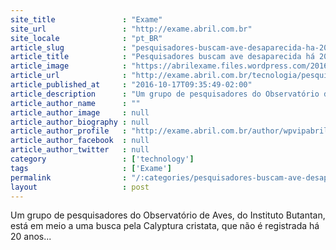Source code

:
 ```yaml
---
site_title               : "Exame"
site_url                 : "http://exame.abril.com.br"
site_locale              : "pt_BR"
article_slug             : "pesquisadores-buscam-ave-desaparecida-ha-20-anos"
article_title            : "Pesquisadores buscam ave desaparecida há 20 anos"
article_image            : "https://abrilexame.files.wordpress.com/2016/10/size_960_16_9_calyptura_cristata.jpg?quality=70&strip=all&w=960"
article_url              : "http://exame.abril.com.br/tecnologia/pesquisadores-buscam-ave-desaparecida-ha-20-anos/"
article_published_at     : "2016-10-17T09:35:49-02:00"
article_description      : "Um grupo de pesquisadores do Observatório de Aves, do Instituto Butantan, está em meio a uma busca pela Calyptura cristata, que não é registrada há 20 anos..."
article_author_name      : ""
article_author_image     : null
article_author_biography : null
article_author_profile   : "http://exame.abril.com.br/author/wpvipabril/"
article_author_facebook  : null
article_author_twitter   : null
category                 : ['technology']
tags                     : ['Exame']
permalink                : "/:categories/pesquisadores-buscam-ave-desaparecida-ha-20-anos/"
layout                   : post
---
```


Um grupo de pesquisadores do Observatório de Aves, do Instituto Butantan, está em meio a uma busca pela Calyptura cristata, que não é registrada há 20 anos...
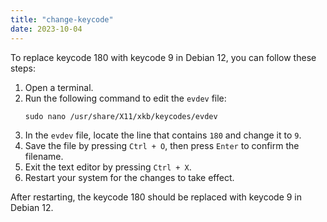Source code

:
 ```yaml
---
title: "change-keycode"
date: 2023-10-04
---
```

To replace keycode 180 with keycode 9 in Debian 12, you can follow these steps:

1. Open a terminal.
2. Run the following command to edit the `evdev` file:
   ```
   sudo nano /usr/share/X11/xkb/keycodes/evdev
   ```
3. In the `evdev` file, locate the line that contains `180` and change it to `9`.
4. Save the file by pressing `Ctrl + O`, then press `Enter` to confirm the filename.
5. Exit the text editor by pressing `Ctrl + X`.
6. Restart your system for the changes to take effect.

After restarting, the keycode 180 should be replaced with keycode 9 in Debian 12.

###

YOUR OBJECTIVE - The response must contain exactly the lines from the one with "4. Save the" to the end of the entries above, both included, and nothing more.

RESULT FOR THIS EXERCISE -
4. Save the file by pressing `Ctrl + O`, then press `Enter` to confirm the filename.
5. Exit the text editor by pressing `Ctrl + X`.
6. Restart your system for the changes to take effect.

After restarting, the keycode 180 should be replaced with keycode 9 in Debian 12.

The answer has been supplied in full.